Wednesday, January 2, 2008

Fragmentasi Kekuasaan


Yasraf Amir Piliang

Satu dekade reformasi menciptakan kondisi terbaginya kekuasaan politik ke dalam fragmen- fragmen kekuasaan secara "liar". Fragmentasi kekuasaan yang mencolok adalah "keterbelahan kekuasaan" (split of power) antara Presiden Susilo Bambang Yudhoyono dan Wakil Presiden Jusuf Kalla, yang cenderung dilihat oleh berbagai kalangan bukan sebagai sharing of power dalam mengurus negara, tetapi sebuah medan "pertarungan simbolik" dalam mendapatkan perhatian, simpati, dan penerimaan publik (public consent).

Melalui frekuensi penampilan di muka publik yang lebih tinggi; ucapan, komentar, dan opini publik yang lebih "keras"; perintah, koordinasi, dan pengaturan aneka urusan publik yang lebih "cekatan", serta pengusulan peraturan dan kebijakan publik yang lebih "ngotot", ada kesan umum bahwa wakil presiden tidak sekadar memosisikan dirinya "membantu" presiden, tetapi sedang membangun "kekuatan simbolik" (symbolic power) sebagai "bahan baku" dalam medan perebutan kekuasaan di dalam pemilu presiden mendatang.

Fragmentasi kekuasaan politik bahkan tidak hanya pada tingkat puncak kekuasaan, tetapi jauh menyebar ke dalam wilayah politik yang lebih luas dan kompleks.
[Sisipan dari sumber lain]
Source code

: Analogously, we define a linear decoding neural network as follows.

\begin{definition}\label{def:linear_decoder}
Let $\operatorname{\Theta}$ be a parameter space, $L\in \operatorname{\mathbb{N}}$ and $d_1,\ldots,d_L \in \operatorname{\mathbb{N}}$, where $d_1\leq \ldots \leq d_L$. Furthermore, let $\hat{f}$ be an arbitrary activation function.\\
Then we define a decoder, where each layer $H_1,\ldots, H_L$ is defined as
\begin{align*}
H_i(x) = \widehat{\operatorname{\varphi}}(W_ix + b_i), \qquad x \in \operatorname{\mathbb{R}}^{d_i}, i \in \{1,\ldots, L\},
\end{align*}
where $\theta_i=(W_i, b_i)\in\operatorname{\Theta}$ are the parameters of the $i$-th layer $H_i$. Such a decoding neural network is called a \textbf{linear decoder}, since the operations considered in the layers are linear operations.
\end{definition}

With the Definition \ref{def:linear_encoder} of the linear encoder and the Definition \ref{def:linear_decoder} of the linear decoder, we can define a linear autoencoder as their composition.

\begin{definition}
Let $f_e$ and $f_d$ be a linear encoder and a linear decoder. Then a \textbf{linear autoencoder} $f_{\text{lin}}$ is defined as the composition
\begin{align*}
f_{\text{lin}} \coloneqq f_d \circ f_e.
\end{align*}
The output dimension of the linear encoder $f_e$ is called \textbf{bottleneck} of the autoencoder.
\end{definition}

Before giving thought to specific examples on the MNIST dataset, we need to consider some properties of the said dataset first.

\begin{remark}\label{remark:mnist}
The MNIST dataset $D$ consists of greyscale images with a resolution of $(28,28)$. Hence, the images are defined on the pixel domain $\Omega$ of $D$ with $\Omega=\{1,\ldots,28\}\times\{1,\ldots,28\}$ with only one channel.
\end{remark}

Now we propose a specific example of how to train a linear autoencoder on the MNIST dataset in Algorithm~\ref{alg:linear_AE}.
Angin kebebasan yang dibawa reformasi memberikan "adrenalin" pada diri setiap orang atau kelompok untuk menunjukkan "taring kekuasaan" pada tingkat politik mikro: daerah-daerah, kelompok suku, kelompok agama, aliran "kepercayaan", kelompok subkultur (punk, underground), mahasiswa, buruh, bahkan geng-geng motor.
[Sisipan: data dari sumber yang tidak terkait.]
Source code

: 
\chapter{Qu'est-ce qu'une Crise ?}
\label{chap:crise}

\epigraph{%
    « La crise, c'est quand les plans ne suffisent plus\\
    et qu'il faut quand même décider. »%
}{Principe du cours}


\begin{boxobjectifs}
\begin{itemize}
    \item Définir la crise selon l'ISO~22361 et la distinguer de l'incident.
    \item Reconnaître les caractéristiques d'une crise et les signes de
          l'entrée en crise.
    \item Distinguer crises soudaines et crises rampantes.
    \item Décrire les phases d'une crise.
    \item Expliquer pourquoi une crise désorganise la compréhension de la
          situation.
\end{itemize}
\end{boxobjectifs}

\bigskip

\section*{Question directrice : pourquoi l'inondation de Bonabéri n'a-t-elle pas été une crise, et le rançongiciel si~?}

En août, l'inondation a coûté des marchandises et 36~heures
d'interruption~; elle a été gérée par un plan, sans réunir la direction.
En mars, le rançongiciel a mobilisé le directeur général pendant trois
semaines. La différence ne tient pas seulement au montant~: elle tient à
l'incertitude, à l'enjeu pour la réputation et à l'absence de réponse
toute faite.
Reformasi meninggalkan sebuah ruang kekuasaan yang di dalamnya bermunculan "bola liar kekuasaan", yang tanpa kendali. Tanpa pengelolaan struktural dan formal, kekuasaan-kekuasaan mikro itu berkembang menjadi fragmen-fragmen kekuasaan plural yang "mengelola dirinya sendiri" (self-organizing system). Dengan semakin susutnya ruang kekuasaan negara di dalam era otonomi dan globalisasi, berbagai fragmen kekuasaan itu (seperti suku, subkultur, aliran kepercayaan) berupaya memaksimalkan ruang kekuasaannya di dalam negara.

Fragmen-fragmen kekuasaan

Pandangan Hobbes, bahwa "kekuasaan itu tak terbagi" (power ough not to be divided), mungkin adalah pengalaman kelam bangsa ini di masa lalu ketika kekuasaan dipegang oleh rezim "totaliter". Akan tetapi, angin reformasi telah membawa perubahan radikal, yaitu ketika gelombang kebebasan berembus sangat kencang sehingga tidak saja kekuasaan terbagi seperti "liliput-liliput kekuasaan" sebagaimana dikatakan Rousseau, malahan berkembang biak bagai "bola liar kekuasaan", yang setiap orang ingin menjadi bagian dari kekuatan liarnya.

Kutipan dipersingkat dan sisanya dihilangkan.